IALACOLREG

Lights & Shapes

COLREG Part C (Rules 20–31) defines the lights shown at night and the day shapes hoisted by different vessel types — power-driven vessels, sailing vessels, vessels not under command, restricted in ability to manoeuvre, fishing, pilot, anchored and aground.

Lights & Shapes — Cheat Sheet

Every variant from Rules 23–30 in one place. Each row shows the lights as seen from port, starboard, ahead, and astern, plus the day shape — designed for fast revision before an exam.

Open cheat sheet

Reading vessel lights — the framework that actually works

Identifying a vessel at night is a three-step process: count the white lights, find the coloured sidelights, then read the topmarks. A power-driven vessel underway shows one or two masthead whites (depending on length), a sternlight, and a red/green sidelight pair. Add a red-over-red and she is not under command. Add red-white-red and she is restricted in ability to manoeuvre. Swap the white masthead for a green-over-white and she is trawling.

Day shapes are the daytime equivalent. A black ball means anchored or, in pairs/triples, restricted manoeuvring. A black cone point-down is a sailing vessel under engine. A black cylinder is constrained by draught. The IMO chose these shapes to be unambiguous at distance — once you know the seven canonical shapes (ball, cone, diamond, cylinder, two-cones-apex-together, two-cones-base-together, flag A) you can read every Part C signal.
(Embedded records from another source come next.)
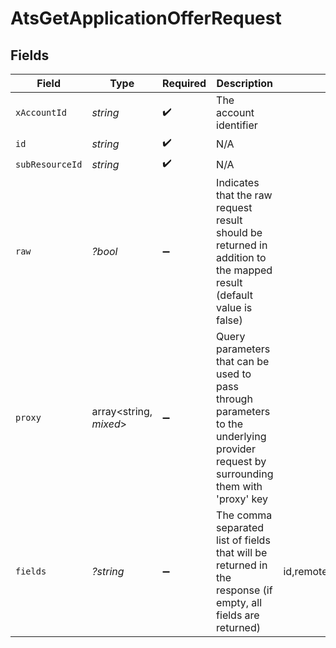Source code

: # AtsGetApplicationOfferRequest


## Fields

| Field                                                                                                                                                      | Type                                                                                                                                                       | Required                                                                                                                                                   | Description                                                                                                                                                | Example                                                                                                                                                    |
| ---------------------------------------------------------------------------------------------------------------------------------------------------------- | ---------------------------------------------------------------------------------------------------------------------------------------------------------- | ---------------------------------------------------------------------------------------------------------------------------------------------------------- | ---------------------------------------------------------------------------------------------------------------------------------------------------------- | ---------------------------------------------------------------------------------------------------------------------------------------------------------- |
| `xAccountId`                                                                                                                                               | *string*                                                                                                                                                   | :heavy_check_mark:                                                                                                                                         | The account identifier                                                                                                                                     |                                                                                                                                                            |
| `id`                                                                                                                                                       | *string*                                                                                                                                                   | :heavy_check_mark:                                                                                                                                         | N/A                                                                                                                                                        |                                                                                                                                                            |
| `subResourceId`                                                                                                                                            | *string*                                                                                                                                                   | :heavy_check_mark:                                                                                                                                         | N/A                                                                                                                                                        |                                                                                                                                                            |
| `raw`                                                                                                                                                      | *?bool*                                                                                                                                                    | :heavy_minus_sign:                                                                                                                                         | Indicates that the raw request result should be returned in addition to the mapped result (default value is false)                                         |                                                                                                                                                            |
| `proxy`                                                                                                                                                    | array<string, *mixed*>                                                                                                                                     | :heavy_minus_sign:                                                                                                                                         | Query parameters that can be used to pass through parameters to the underlying provider request by surrounding them with 'proxy' key                       |                                                                                                                                                            |
| `fields`                                                                                                                                                   | *?string*                                                                                                                                                  | :heavy_minus_sign:                                                                                                                                         | The comma separated list of fields that will be returned in the response (if empty, all fields are returned)                                               | id,remote_id,application_id,remote_application_id,start_date,status,offer_status,salary,currency,created_at,updated_at,offer_history,unified_custom_fields |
Rules 23–31 cover specific vessel categories: power-driven (23), towing and pushing (24), sailing and rowing (25), fishing (26), NUC and RAM (27), constrained by draught (28), pilot (29), anchored and aground (30), seaplanes and WIG (31). Below you'll find every rule — the 3D viewer shows the lights in their geometric positions, the cheat sheet poster shows every variant in one scrollable page, and the visual quiz tests whether you can recognise them.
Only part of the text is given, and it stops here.